§ **WORK ITEM**
Restate the records in full, keeping every word as it is.

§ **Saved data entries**
○ ○ ○ ○ ○ ○ ○
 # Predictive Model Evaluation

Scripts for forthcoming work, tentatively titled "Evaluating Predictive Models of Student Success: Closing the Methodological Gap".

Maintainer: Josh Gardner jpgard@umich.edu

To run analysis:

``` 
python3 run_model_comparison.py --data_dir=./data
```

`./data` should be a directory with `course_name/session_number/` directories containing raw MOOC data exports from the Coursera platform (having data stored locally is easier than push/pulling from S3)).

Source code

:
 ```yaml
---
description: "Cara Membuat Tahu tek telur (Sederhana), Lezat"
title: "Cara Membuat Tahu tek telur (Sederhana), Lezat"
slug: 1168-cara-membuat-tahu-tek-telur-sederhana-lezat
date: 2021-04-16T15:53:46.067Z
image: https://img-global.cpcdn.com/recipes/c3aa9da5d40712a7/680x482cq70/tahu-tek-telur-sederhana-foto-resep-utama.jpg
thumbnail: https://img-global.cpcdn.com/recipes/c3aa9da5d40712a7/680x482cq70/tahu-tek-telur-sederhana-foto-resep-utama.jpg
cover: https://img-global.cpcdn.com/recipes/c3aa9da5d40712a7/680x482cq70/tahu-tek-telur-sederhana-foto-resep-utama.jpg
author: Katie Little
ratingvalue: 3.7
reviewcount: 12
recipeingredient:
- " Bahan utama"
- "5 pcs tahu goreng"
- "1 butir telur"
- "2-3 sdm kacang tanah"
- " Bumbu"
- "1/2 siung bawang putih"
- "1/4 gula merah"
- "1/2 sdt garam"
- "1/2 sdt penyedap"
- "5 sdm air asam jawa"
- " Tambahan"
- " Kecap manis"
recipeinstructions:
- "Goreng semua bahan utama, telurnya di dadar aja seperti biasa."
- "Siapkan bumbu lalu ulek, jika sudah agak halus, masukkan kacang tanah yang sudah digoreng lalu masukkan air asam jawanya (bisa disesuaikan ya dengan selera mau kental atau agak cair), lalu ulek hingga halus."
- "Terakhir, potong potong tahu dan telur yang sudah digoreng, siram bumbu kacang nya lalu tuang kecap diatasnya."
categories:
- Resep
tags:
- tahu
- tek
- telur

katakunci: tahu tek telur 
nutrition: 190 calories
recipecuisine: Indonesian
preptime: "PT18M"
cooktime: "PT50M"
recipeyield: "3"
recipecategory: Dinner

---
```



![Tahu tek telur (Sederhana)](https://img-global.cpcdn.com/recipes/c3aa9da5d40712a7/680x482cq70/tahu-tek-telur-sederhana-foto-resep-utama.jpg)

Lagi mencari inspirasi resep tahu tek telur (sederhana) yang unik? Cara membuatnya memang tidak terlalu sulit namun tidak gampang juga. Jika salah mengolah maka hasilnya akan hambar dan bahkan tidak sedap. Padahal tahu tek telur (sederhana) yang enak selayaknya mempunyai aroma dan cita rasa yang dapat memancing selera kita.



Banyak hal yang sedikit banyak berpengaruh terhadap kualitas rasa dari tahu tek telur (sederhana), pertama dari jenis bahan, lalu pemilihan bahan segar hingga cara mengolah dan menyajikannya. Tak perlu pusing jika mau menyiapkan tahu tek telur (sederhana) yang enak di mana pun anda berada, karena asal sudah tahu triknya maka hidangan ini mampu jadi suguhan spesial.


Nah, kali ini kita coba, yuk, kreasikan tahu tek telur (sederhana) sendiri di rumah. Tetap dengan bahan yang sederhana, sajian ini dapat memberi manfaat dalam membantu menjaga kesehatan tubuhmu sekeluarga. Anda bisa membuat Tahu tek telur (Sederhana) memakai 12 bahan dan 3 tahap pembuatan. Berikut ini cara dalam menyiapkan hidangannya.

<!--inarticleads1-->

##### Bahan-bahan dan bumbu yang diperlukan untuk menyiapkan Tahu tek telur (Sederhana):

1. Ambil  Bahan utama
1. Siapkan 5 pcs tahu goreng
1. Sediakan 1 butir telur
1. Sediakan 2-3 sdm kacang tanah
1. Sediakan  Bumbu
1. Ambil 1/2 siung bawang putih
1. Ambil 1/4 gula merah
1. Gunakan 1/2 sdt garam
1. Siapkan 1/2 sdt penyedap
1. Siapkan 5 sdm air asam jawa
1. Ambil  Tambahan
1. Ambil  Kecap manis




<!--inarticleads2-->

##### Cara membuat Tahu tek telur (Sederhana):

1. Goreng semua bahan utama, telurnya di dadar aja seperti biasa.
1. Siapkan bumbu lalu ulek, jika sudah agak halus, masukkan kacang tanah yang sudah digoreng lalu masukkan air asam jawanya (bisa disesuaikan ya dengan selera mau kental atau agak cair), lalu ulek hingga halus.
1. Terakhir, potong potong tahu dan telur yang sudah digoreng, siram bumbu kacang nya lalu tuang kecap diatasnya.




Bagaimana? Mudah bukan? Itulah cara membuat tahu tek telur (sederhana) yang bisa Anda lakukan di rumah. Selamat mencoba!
○ ○ ○ ○ ○ ○ ○
§ **EXERCISE ANSWER**
 # Predictive Model Evaluation

Scripts for forthcoming work, tentatively titled "Evaluating Predictive Models of Student Success: Closing the Methodological Gap".

Maintainer: Josh Gardner jpgard@umich.edu

To run analysis:

``` 
python3 run_model_comparison.py --data_dir=./data
```

`./data` should be a directory with `course_name/session_number/` directories containing raw MOOC data exports from the Coursera platform (having data stored locally is easier than push/pulling from S3)).

Source code

:
 ```yaml
---
description: "Cara Membuat Tahu tek telur (Sederhana), Lezat"
title: "Cara Membuat Tahu tek telur (Sederhana), Lezat"
slug: 1168-cara-membuat-tahu-tek-telur-sederhana-lezat
date: 2021-04-16T15:53:46.067Z
image: https://img-global.cpcdn.com/recipes/c3aa9da5d40712a7/680x482cq70/tahu-tek-telur-sederhana-foto-resep-utama.jpg
thumbnail: https://img-global.cpcdn.com/recipes/c3aa9da5d40712a7/680x482cq70/tahu-tek-telur-sederhana-foto-resep-utama.jpg
cover: https://img-global.cpcdn.com/recipes/c3aa9da5d40712a7/680x482cq70/tahu-tek-telur-sederhana-foto-resep-utama.jpg
author: Katie Little
ratingvalue: 3.7
reviewcount: 12
recipeingredient:
- " Bahan utama"
- "5 pcs tahu goreng"
- "1 butir telur"
- "2-3 sdm kacang tanah"
- " Bumbu"
- "1/2 siung bawang putih"
- "1/4 gula merah"
- "1/2 sdt garam"
- "1/2 sdt penyedap"
- "5 sdm air asam jawa"
- " Tambahan"
- " Kecap manis"
recipeinstructions:
- "Goreng semua bahan utama, telurnya di dadar aja seperti biasa."
- "Siapkan bumbu lalu ulek, jika sudah agak halus, masukkan kacang tanah yang sudah digoreng lalu masukkan air asam jawanya (bisa disesuaikan ya dengan selera mau kental atau agak cair), lalu ulek hingga halus."
- "Terakhir, potong potong tahu dan telur yang sudah digoreng, siram bumbu kacang nya lalu tuang kecap diatasnya."
categories:
- Resep
tags:
- tahu
- tek
- telur

katakunci: tahu tek telur 
nutrition: 190 calories
recipecuisine: Indonesian
preptime: "PT18M"
cooktime: "PT50M"
recipeyield: "3"
recipecategory: Dinner

---
```



![Tahu tek telur (Sederhana)](https://img-global.cpcdn.com/recipes/c3aa9da5d40712a7/680x482cq70/tahu-tek-telur-sederhana-foto-resep-utama.jpg)

Lagi mencari inspirasi resep tahu tek telur (sederhana) yang unik? Cara membuatnya memang tidak terlalu sulit namun tidak gampang juga. Jika salah mengolah maka hasilnya akan hambar dan bahkan tidak sedap. Padahal tahu tek telur (sederhana) yang enak selayaknya mempunyai aroma dan cita rasa yang dapat memancing selera kita.



Banyak hal yang sedikit banyak berpengaruh terhadap kualitas rasa dari tahu tek telur (sederhana), pertama dari jenis bahan, lalu pemilihan bahan segar hingga cara mengolah dan menyajikannya. Tak perlu pusing jika mau menyiapkan tahu tek telur (sederhana) yang enak di mana pun anda berada, karena asal sudah tahu triknya maka hidangan ini mampu jadi suguhan spesial.


Nah, kali ini kita coba, yuk, kreasikan tahu tek telur (sederhana) sendiri di rumah. Tetap dengan bahan yang sederhana, sajian ini dapat memberi manfaat dalam membantu menjaga kesehatan tubuhmu sekeluarga. Anda bisa membuat Tahu tek telur (Sederhana) memakai 12 bahan dan 3 tahap pembuatan. Berikut ini cara dalam menyiapkan hidangannya.

<!--inarticleads1-->

##### Bahan-bahan dan bumbu yang diperlukan untuk menyiapkan Tahu tek telur (Sederhana):

1. Ambil  Bahan utama
1. Siapkan 5 pcs tahu goreng
1. Sediakan 1 butir telur
1. Sediakan 2-3 sdm kacang tanah
1. Sediakan  Bumbu
1. Ambil 1/2 siung bawang putih
1. Ambil 1/4 gula merah
1. Gunakan 1/2 sdt garam
1. Siapkan 1/2 sdt penyedap
1. Siapkan 5 sdm air asam jawa
1. Ambil  Tambahan
1. Ambil  Kecap manis




<!--inarticleads2-->

##### Cara membuat Tahu tek telur (Sederhana):

1. Goreng semua bahan utama, telurnya di dadar aja seperti biasa.
1. Siapkan bumbu lalu ulek, jika sudah agak halus, masukkan kacang tanah yang sudah digoreng lalu masukkan air asam jawanya (bisa disesuaikan ya dengan selera mau kental atau agak cair), lalu ulek hingga halus.
1. Terakhir, potong potong tahu dan telur yang sudah digoreng, siram bumbu kacang nya lalu tuang kecap diatasnya.




Bagaimana? Mudah bukan? Itulah cara membuat tahu tek telur (sederhana) yang bisa Anda lakukan di rumah. Selamat mencoba!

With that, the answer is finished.